__What you will do__:
From the entries below, reproduce exactly the lines from the one with "## Book Menu" through the one with "It uses the", both included, without images.
Records provided START
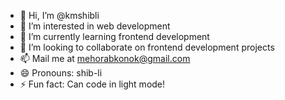 - 👋 Hi, I’m @kmshibli
- 👀 I’m interested in web development
- 🌱 I’m currently learning frontend development
- 💞️ I’m looking to collaborate on frontend development projects
- 📫 Mail me at mehorabkonok@gmail.com 
- 😄 Pronouns: shib-li
- ⚡ Fun fact: Can code in light mode!

<!---
kmshibli-1212/kmshibli-1212 is a ✨ special ✨ repository because its `README.md` (this file) appears on your GitHub profile.
You can click the Preview link to take a look at your changes.
--->
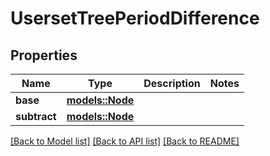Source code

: # UsersetTreePeriodDifference

## Properties

Name | Type | Description | Notes
------------ | ------------- | ------------- | -------------
**base** | [**models::Node**](Node.md) |  | 
**subtract** | [**models::Node**](Node.md) |  | 

[[Back to Model list]](../README.md#documentation-for-models) [[Back to API list]](../README.md#documentation-for-api-endpoints) [[Back to README]](../README.md)


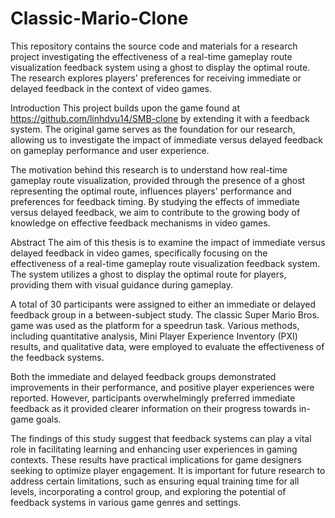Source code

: # Classic-Mario-Clone

This repository contains the source code and materials for a research project investigating the effectiveness of a real-time gameplay route visualization feedback system using a ghost to display the optimal route. The research explores players' preferences for receiving immediate or delayed feedback in the context of video games.

Introduction
This project builds upon the game found at https://github.com/linhdvu14/SMB-clone by extending it with a feedback system. The original game serves as the foundation for our research, allowing us to investigate the impact of immediate versus delayed feedback on gameplay performance and user experience.

The motivation behind this research is to understand how real-time gameplay route visualization, provided through the presence of a ghost representing the optimal route, influences players' performance and preferences for feedback timing. By studying the effects of immediate versus delayed feedback, we aim to contribute to the growing body of knowledge on effective feedback mechanisms in video games.

Abstract
The aim of this thesis is to examine the impact of immediate versus delayed feedback in video games, specifically focusing on the effectiveness of a real-time gameplay route visualization feedback system. The system utilizes a ghost to display the optimal route for players, providing them with visual guidance during gameplay.

A total of 30 participants were assigned to either an immediate or delayed feedback group in a between-subject study. The classic Super Mario Bros. game was used as the platform for a speedrun task. Various methods, including quantitative analysis, Mini Player Experience Inventory (PXI) results, and qualitative data, were employed to evaluate the effectiveness of the feedback systems.

Both the immediate and delayed feedback groups demonstrated improvements in their performance, and positive player experiences were reported. However, participants overwhelmingly preferred immediate feedback as it provided clearer information on their progress towards in-game goals.

The findings of this study suggest that feedback systems can play a vital role in facilitating learning and enhancing user experiences in gaming contexts. These results have practical implications for game designers seeking to optimize player engagement. It is important for future research to address certain limitations, such as ensuring equal training time for all levels, incorporating a control group, and exploring the potential of feedback systems in various game genres and settings.
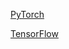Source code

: [PyTorch](https://kannikakabilar.github.io/Kannika-Notas/ML_Eng/PyTorch/)

[TensorFlow](https://kannikakabilar.github.io/Kannika-Notas/ML_Eng/TensorFlow/)
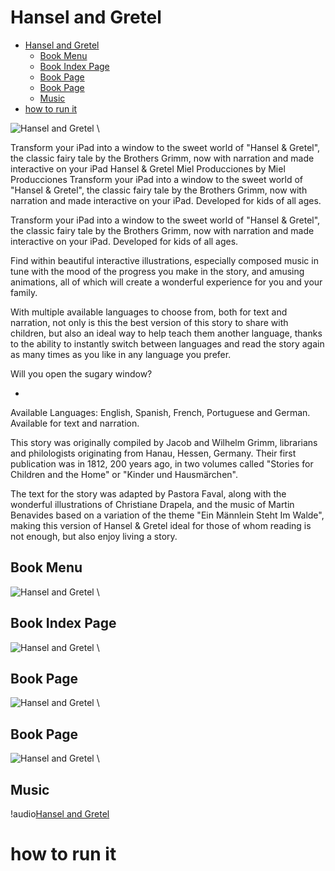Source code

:# Hansel and Gretel

- [Hansel and Gretel](#hansel-and-gretel)
  - [Book Menu](#book-menu)
  - [Book Index Page](#book-index-page)
  - [Book Page](#book-page)
  - [Book Page](#book-page-1)
  - [Music](#music)
- [how to run it](#how-to-run-it)

![Hansel and Gretel](img/book_cover.jpg) \

Transform your iPad into a window to the sweet world of "Hansel & Gretel", the classic fairy tale by the Brothers Grimm, now with narration and made interactive on your iPad
Hansel & Gretel Miel Producciones
by Miel Producciones
Transform your iPad into a window to the sweet world of "Hansel & Gretel", the classic fairy tale by the Brothers Grimm, now with narration and made interactive on your iPad. Developed for kids of all ages.

Transform your iPad into a window to the sweet world of "Hansel & Gretel", the classic fairy tale by the Brothers Grimm, now with narration and made interactive on your iPad. Developed for kids of all ages.

Find within beautiful interactive illustrations, especially composed music in tune with the mood of the progress you make in the story, and amusing animations, all of which will create a wonderful experience for you and your family.

With multiple available languages to choose from, both for text and narration, not only is this the best version of this story to share with children, but also an ideal way to help teach them another language, thanks to the ability to instantly switch between languages and read the story again as many times as you like in any language you prefer.

Will you open the sugary window?

-

Available Languages: English, Spanish, French, Portuguese and German. Available for text and narration.

This story was originally compiled by Jacob and Wilhelm Grimm, librarians and philologists originating from Hanau, Hessen, Germany. Their first publication was in 1812, 200 years ago, in two volumes called "Stories for Children and the Home" or "Kinder und Hausmärchen".

The text for the story was adapted by Pastora Faval, along with the wonderful illustrations of Christiane Drapela, and the music of Martin Benavides based on a variation of the theme "Ein Männlein Steht Im Walde", making this version of Hansel & Gretel ideal for those of whom reading is not enough, but also enjoy living a story.

## Book Menu

![Hansel and Gretel](img/book_menu.jpeg) \

## Book Index Page

![Hansel and Gretel](img/book_page_index.jpeg) \

## Book Page

![Hansel and Gretel](img/book_page.jpeg) \

## Book Page

![Hansel and Gretel](img/book_page_with_text.jpeg) \

## Music

!audio[Hansel and Gretel ](gretel_hansel/src/assets/audio/mmt_menu.mp3)

# how to run it
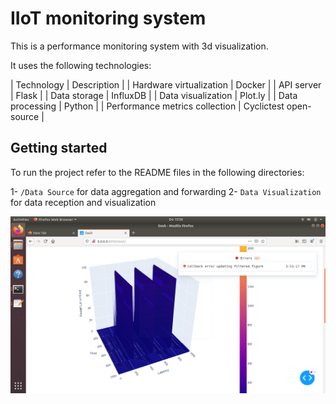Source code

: # IIoT monitoring system
This is a performance monitoring system with 3d visualization.

It uses the following technologies:

| Technology | Description |
| Hardware virtualization | Docker |
| API server | Flask |
| Data storage | InfluxDB |
| Data visualization | Plot.ly |
| Data processing | Python |
| Performance metrics collection | Cyclictest open-source |

## Getting started
To run the project refer to the README files in the following directories:

1- `/Data Source` for data aggregation and forwarding
2- `Data Visualization` for data reception and visualization

![Screenshot](screenshots/3d_visualization.png)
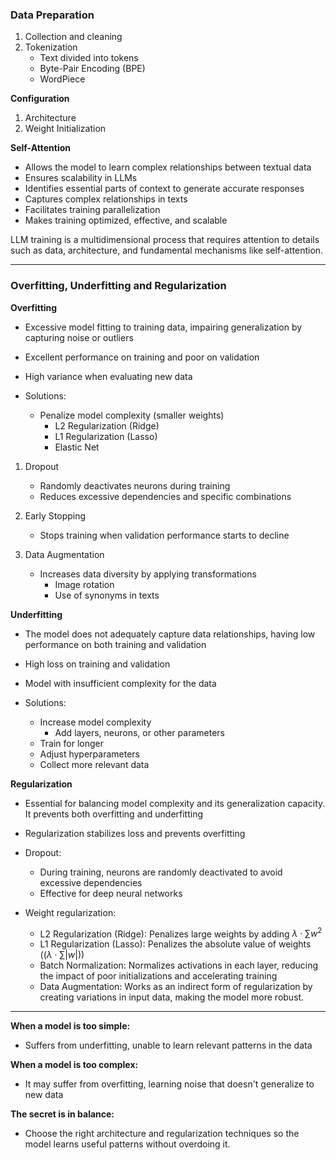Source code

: ### Data Preparation

1. Collection and cleaning
2. Tokenization
    - Text divided into tokens
    - Byte-Pair Encoding (BPE)
    - WordPiece

**Configuration**
1. Architecture
2. Weight Initialization

**Self-Attention**
- Allows the model to learn complex relationships between textual data
- Ensures scalability in LLMs
- Identifies essential parts of context to generate accurate responses
- Captures complex relationships in texts
- Facilitates training parallelization
- Makes training optimized, effective, and scalable

LLM training is a multidimensional process that requires attention to details such as data, architecture, and fundamental mechanisms like self-attention.

---

### Overfitting, Underfitting and Regularization

**Overfitting**
- Excessive model fitting to training data, impairing generalization by capturing noise or outliers
- Excellent performance on training and poor on validation
- High variance when evaluating new data

- Solutions:
    - Penalize model complexity (smaller weights)
        - L2 Regularization (Ridge)
        - L1 Regularization (Lasso)
        - Elastic Net

1. Dropout
    - Randomly deactivates neurons during training
    - Reduces excessive dependencies and specific combinations

2. Early Stopping
    - Stops training when validation performance starts to decline

3. Data Augmentation
    - Increases data diversity by applying transformations
        - Image rotation
        - Use of synonyms in texts

**Underfitting**
- The model does not adequately capture data relationships, having low performance on both training and validation
- High loss on training and validation
- Model with insufficient complexity for the data

- Solutions:
    - Increase model complexity
        - Add layers, neurons, or other parameters
    - Train for longer
    - Adjust hyperparameters
    - Collect more relevant data

**Regularization**
- Essential for balancing model complexity and its generalization capacity. It prevents both overfitting and underfitting
- Regularization stabilizes loss and prevents overfitting

- Dropout:
    - During training, neurons are randomly deactivated to avoid excessive dependencies
    - Effective for deep neural networks

- Weight regularization:
    - L2 Regularization (Ridge): Penalizes large weights by adding $\lambda \cdot \sum w^2$
    - L1 Regularization (Lasso): Penalizes the absolute value of weights ($(\lambda \cdot \sum |w|)$)
    - Batch Normalization: Normalizes activations in each layer, reducing the impact of poor initializations and accelerating training
    - Data Augmentation: Works as an indirect form of regularization by creating variations in input data, making the model more robust.

---

**When a model is too simple:**
- Suffers from underfitting, unable to learn relevant patterns in the data

**When a model is too complex:**
- It may suffer from overfitting, learning noise that doesn't generalize to new data

**The secret is in balance:**
- Choose the right architecture and regularization techniques so the model learns useful patterns without overdoing it.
Records provided END
__Solution to the problem__:
## Book Menu

![Hansel and Gretel](img/book_menu.jpeg) \

## Book Index Page

![Hansel and Gretel](img/book_page_index.jpeg) \

## Book Page

![Hansel and Gretel](img/book_page.jpeg) \

## Book Page

![Hansel and Gretel](img/book_page_with_text.jpeg) \

## Music

!audio[Hansel and Gretel ](gretel_hansel/src/assets/audio/mmt_menu.mp3)

# how to run it
Source code

: # IIoT monitoring system
This is a performance monitoring system with 3d visualization.

It uses the following technologies:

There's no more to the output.